Мистер Ривз подписал чек.
Но при одном условии: что впредь его избавят от необходимости слушать музыку мистера Хиггинс-Рэгга, до той поры и случая, пока она не будет звучать в «Ковент-Гардене» для услаждения слуха титулованного и нетитулованного дворянства и всей королевской семьи.
ДЕВЯТЬ
— В жизни я не благодарил так судьбу, как в ту минуту, когда мы уехали оттуда: это была настоящая пытка, — взволнованно поведал Марджел мистер Ривз во время их очередного завтрака.
— Выглядит все это довольно мерзко, — признала Марджел.
— Какое там мерзко, — пылко возразил мистер Ривз. — У меня было такое впечатление, точно меня поместили в аквариум, где полно всяких скользких морских тварей и стоит страшный шум. В жизни этого не забуду.
— Ну, а зачем вы все это делаете? — с ноткой возмущения в голосе спросила Марджел.
— Да я и сам не знаю, — смущенно ответил мистер Ривз. — Знаете, Марджел, раньше я считал людей, которые позволяют собой помыкать, — слабыми, бесхребетными…

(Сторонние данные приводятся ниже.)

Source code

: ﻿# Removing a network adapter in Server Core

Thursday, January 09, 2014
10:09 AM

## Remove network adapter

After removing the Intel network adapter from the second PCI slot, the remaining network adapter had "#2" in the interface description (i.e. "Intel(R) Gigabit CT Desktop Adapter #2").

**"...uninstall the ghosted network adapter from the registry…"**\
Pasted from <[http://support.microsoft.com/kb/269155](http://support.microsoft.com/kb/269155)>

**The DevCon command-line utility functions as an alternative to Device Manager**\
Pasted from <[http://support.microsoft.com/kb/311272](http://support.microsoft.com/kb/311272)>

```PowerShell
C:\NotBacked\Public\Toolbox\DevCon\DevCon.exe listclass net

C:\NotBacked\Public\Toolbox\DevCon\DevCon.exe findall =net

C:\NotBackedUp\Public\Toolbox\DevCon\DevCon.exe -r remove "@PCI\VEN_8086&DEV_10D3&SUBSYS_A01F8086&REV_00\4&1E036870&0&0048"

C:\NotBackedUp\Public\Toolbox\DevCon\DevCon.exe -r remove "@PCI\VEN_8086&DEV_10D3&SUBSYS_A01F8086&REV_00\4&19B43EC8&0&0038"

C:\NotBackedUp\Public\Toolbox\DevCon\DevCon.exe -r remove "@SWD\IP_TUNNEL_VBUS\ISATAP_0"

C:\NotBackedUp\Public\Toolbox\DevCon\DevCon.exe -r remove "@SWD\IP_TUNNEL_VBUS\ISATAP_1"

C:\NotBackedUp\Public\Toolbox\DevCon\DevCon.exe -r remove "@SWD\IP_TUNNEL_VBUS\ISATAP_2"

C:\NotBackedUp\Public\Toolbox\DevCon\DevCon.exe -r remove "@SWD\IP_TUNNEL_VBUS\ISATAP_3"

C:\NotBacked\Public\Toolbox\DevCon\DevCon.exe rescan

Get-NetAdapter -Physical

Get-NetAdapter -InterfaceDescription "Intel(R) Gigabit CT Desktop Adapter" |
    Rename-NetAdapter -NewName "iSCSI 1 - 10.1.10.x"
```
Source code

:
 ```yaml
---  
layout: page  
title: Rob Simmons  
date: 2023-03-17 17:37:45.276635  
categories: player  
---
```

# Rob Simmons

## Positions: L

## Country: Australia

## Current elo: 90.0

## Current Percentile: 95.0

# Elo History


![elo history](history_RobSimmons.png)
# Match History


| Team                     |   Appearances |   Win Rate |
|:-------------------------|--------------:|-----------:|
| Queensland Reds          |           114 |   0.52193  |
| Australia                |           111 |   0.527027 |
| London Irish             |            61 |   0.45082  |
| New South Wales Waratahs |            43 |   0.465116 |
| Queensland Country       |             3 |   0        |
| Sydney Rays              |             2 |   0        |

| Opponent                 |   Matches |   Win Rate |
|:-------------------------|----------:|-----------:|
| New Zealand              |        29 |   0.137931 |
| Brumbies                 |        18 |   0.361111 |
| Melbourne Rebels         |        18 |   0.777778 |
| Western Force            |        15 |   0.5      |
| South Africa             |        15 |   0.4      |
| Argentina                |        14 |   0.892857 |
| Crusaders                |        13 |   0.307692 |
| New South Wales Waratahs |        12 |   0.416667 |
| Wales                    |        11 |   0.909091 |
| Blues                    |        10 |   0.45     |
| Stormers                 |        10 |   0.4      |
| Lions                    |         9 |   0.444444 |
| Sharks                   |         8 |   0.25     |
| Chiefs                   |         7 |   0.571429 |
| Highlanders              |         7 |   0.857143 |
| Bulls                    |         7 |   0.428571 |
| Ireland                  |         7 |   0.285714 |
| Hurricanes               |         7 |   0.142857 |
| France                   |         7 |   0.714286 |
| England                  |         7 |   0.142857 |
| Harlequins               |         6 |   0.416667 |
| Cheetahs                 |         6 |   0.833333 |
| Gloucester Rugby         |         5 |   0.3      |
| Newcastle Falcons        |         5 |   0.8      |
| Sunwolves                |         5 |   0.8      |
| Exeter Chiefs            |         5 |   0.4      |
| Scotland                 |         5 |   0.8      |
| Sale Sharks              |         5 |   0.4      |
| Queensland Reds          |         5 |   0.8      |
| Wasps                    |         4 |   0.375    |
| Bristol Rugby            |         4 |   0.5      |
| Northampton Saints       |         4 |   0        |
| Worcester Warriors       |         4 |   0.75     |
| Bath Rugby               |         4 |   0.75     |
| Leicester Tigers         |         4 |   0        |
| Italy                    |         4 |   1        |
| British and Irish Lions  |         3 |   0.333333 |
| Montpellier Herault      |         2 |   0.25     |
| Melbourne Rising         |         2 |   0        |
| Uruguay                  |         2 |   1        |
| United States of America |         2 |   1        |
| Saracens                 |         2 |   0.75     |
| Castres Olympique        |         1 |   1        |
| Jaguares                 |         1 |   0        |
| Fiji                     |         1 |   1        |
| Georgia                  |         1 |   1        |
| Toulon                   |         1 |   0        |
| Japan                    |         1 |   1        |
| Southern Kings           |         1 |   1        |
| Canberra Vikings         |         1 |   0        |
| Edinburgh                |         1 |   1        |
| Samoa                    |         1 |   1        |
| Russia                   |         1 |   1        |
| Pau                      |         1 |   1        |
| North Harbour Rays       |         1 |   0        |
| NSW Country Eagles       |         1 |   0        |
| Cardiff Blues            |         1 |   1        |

— Олухами, — подсказала Марджел.
— Вот именно, — согласился мистер Ривз. — Но когда человек лишен возможности укрыться в своей конторе, он беззащитен. Совершенно беззащитен. Я встречаюсь со всеми этими людьми и езжу по всем этим местам не потому, что они мне нравятся, а потому, что они нравятся Джейн. Знаете, когда мы вернулись домой, я только хотел сказать: «До чего же хорошо снова быть дома, правда, мамочка?» — а она вдруг говорит: «Как жаль, что все кончилось: эта поездка внесла такое разнообразие в мою жизнь». Ну я, конечно, промолчал: к чему мне еще одна ссора, сами понимаете.
— Вот и поди ж ты! — сказала Марджел в порыве деликатнейшего сочувствия.
— А теперь, — продолжал мистер Ривз, — затевается что-то новое. Я это в воздухе чувствую. У нее в лице появляется такое особое выражение, когда она замышляет новую чертовщину и не знает, как попросить у меня денег. Все это прекрасно, Марджел, но при том образе жизни, какой мы ведем, при том, что у нас дом и двое взрослых детей, которых надо содержать, не могу я потакать всяким капризам и причудам. Надо соблюдать разумную экономию.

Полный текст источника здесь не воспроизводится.